SNP MSP David Torrance didn’t call for the sector to be nationalised, but he did highlight the inherent problems of the private market and the limitations imposed on the Scottish Government by Westminster control and their auction for contracts system which rewards those who submit lowest cost bids inevitably based on a combination of low labour costs and state subsidies:

“BiFab’s bid was competitive over other UK and European bids, but the UK Government’s damaging ‘contracts for difference’ rules work against Scotland and Scottish supply chains, meaning that companies such as BiFab have limited chances of securing work. It ultimately went to yards in the Far East.

Given that relevant powers are reserved to the UK Government, the Scottish Government has no ability to change the CFD rules. That is clearly a failure of past and present UK Governments, and illustrates the unacceptably high price that Scotland has been forced to pay as part of the UK” 

Rhoda Grant MSP on behalf of the Labour Party also made critical points and recognised the nub of the problem but conspicuously failed to call for the essential public ownership remedy:

“It is clear from the debate that there is something wrong with how contracts are let. In Indonesia, a welder is paid £2.80 an hour, and our leases and taxpayers’ money go to companies that use such terms to line their shareholders’ pockets. No licence, planning permission or lease should be let without an obligation to provide local content, and without an obligation that the building be done by people who get the fair rate for the job, and whose safety and conditions are equivalent to those that we expect for our workforce in this country.”

Fine but ultimately empty words unless the whole industry is publicly owned and controlled ensuring the very highest employment standards and practices and health and safety conditions.

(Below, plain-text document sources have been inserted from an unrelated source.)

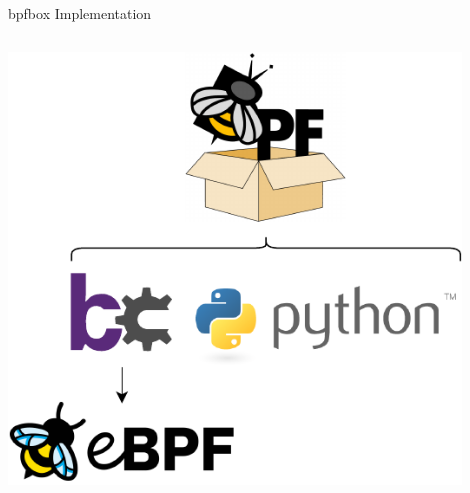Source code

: \documentclass[12pt, dvipsnames, aspectratio=169]{beamer}
\begin{document}
\begin{frame}[c]{bpfbox Implementation}
\begin{columns}
\begin{column}{0.33\textwidth}
\begin{center}
            \includegraphics[width=0.9\textwidth]{figs/at-a-glance.pdf}
        \end{center}
        \vspace{2em}
    \end{column}
\end{columns}
\end{frame}


\end{document}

Infrastructure Transported Thousands of Miles Could be Made in Scotland

The ridiculous fact is a company of highly skilled workers in Scotland with the ability to manufacture and supply the necessary infrastructure and blades for the expansion of the required windfarms in Scotland to produce more clean energy is being closed while the components will be manufactured and assembled thousands of miles away in Indonesia, China and other Asian countries with poorer employment conditions and then transported thousands of miles to Scotland. A very climate unfriendly method of supply to the climate friendly sustainable energy sector in Scotland.

The SNP Government claims it couldn’t nationalise BiFab in any event as it would contravene EU State Aid laws. That is an unacceptable argument and highlights the serious drawbacks of EU membership or at least of sticking rigidly to EU rules. It is noticeable all over the EU that various member states provide generous subsidies to maintain industries and jobs within their boundaries without facing EU sanctions. No outside organisation should ever be permitted to prevent sovereign nations owning, subsidising and/or promoting their industries, be they sustainable energy production, shipbuilding, steelmaking or whatever. I certainly don’t support escaping from damaging Westminster restrictions to embrace equally damaging EU controls.

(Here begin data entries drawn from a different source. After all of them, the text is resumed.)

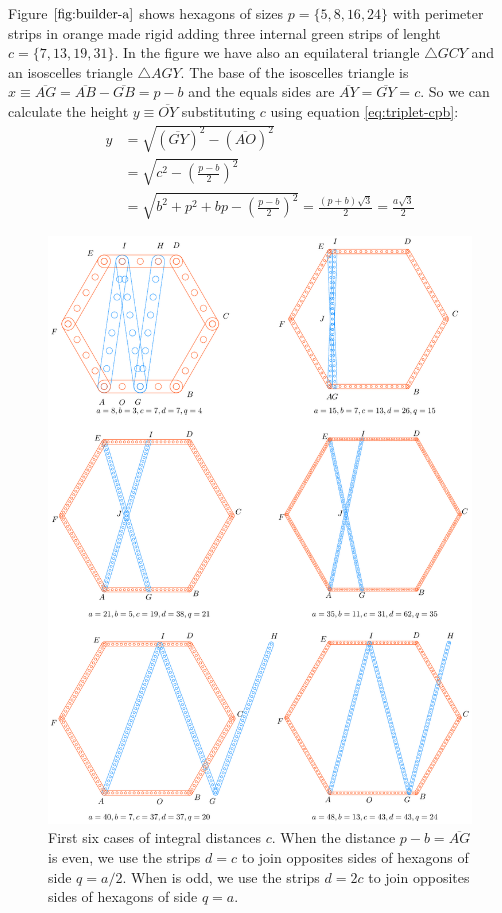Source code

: \documentclass[11pt]{article}
\begin{document}
Figure $\ref{fig:builder-a}$ shows hexagons of sizes $p = \{5,8,16,24\}$ with perimeter strips in orange made rigid adding three internal green strips of lenght $c = \{7,13,19,31\}$. In the figure we have also an equilateral triangle $\triangle{GCY}$ and an isoscelles triangle $\triangle{AGY}$. The base of the isoscelles triangle is $x \equiv \overline{AG} = \overline{AB} - \overline{GB} = p - b$ and the equals sides are $\overline{AY} = \overline{GY} = c$. So we can calculate the height $y \equiv \overline{OY}$ substituting $c$ using equation \ref{eq:triplet-cpb}:
\begin{align}
y &= \sqrt{(\overline{GY})^2 - (\overline{AO})^2} \nonumber\\
 &= \sqrt{c^2 - \left(\frac{p - b}2\right)^2} \nonumber\\
 &= \sqrt{b^2 + p^2 + bp - \left(\frac{p-b}2\right)^2}
  = \frac{(p + b)\sqrt3}2 = \frac{a\sqrt3}2
\end{align}



\begin{figure}[H]
\centering
\includegraphics[scale=0.8]{build/hexa-builder-b}
\caption{First six cases of integral distances $c$. When the distance $p-b = \overline{AG}$ is even, we use the strips $d = c$ to join opposites sides of hexagons of side $q = a/2$. When is odd, we use the strips $d = 2c$ to join opposites sides of hexagons of side $q = a$.}
\label{fig:builder-b}
\end{figure}
\end{document}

Trades Unions Must Support Public Ownership Call

It is a sad day for BiFab’s employees and the sustainable energy industry in Scotland. The unions representing the workers are justifiably furious and the GMB and UNITE unions issued a joint statement:

“BiFab’s administration exposes the myth of Scotland’s renewables revolution as well as a decade of political hypocrisy and failure, in Scotland and the rest of the UK.
A decade on from the promise of a ‘Saudi Arabia of renewables’ and 28,000 full time jobs in offshore wind manufacturing, we’ve been left with industrial ruins in Fife and Lewis”.

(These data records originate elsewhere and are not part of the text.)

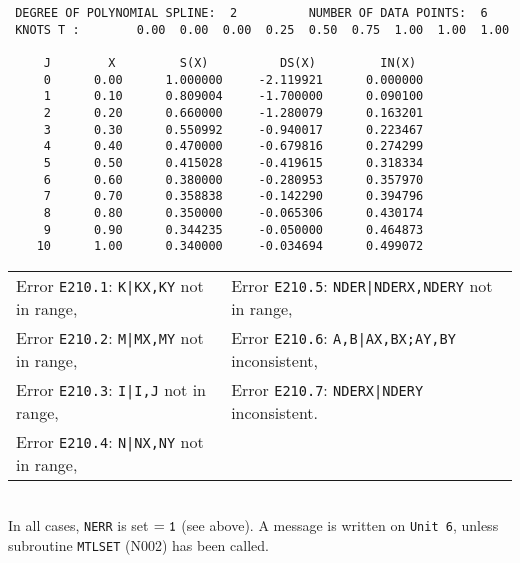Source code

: \begin{verbatim}
 DEGREE OF POLYNOMIAL SPLINE:  2          NUMBER OF DATA POINTS:  6
 KNOTS T :        0.00  0.00  0.00  0.25  0.50  0.75  1.00  1.00  1.00

     J        X         S(X)          DS(X)         IN(X)
     0      0.00      1.000000     -2.119921      0.000000
     1      0.10      0.809004     -1.700000      0.090100
     2      0.20      0.660000     -1.280079      0.163201
     3      0.30      0.550992     -0.940017      0.223467
     4      0.40      0.470000     -0.679816      0.274299
     5      0.50      0.415028     -0.419615      0.318334
     6      0.60      0.380000     -0.280953      0.357970
     7      0.70      0.358838     -0.142290      0.394796
     8      0.80      0.350000     -0.065306      0.430174
     9      0.90      0.344235     -0.050000      0.464873
    10      1.00      0.340000     -0.034694      0.499072
\end{verbatim}
\Errorh
\begin{tabular}{l@{\qquad}l}
Error {\tt E210.1}:  {\tt K|KX,KY} not in range, &
Error {\tt E210.5}:  {\tt NDER|NDERX,NDERY} not in range,  \\
Error {\tt E210.2}:  {\tt M|MX,MY} not in range, &
Error {\tt E210.6}:  {\tt A,B|AX,BX;AY,BY} inconsistent,  \\
Error {\tt E210.3}:  {\tt I|I,J}   not in range, &
Error {\tt E210.7}:  {\tt NDERX|NDERY} inconsistent. \\
Error {\tt E210.4}:  {\tt N|NX,NY} not in range,
\end{tabular} \\[1mm]
In all cases, {\tt NERR} is set ${\tt =1}$ (see above). A message is
written on {\tt Unit 6}, unless subroutine {\tt MTLSET} (N002) has
been called.
\newpage
\Refer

However unless the trade unions actively and passionately embrace and promote the policy of a publicly owned sustainable energy sector in Scotland, BiFab won’t be the last Scottish based company to close or lose jobs amid a contract bidding system based on the race to the bottom in terms of wages, conditions and health and safety. Clean energy is far too vital to Scotland’s future to be left in the hands of private profiteers and greedy shareholders. For the benefit of BiFab’s skilled workforce and the thousands of other potential employees in this essential industry the sector must be nationalised.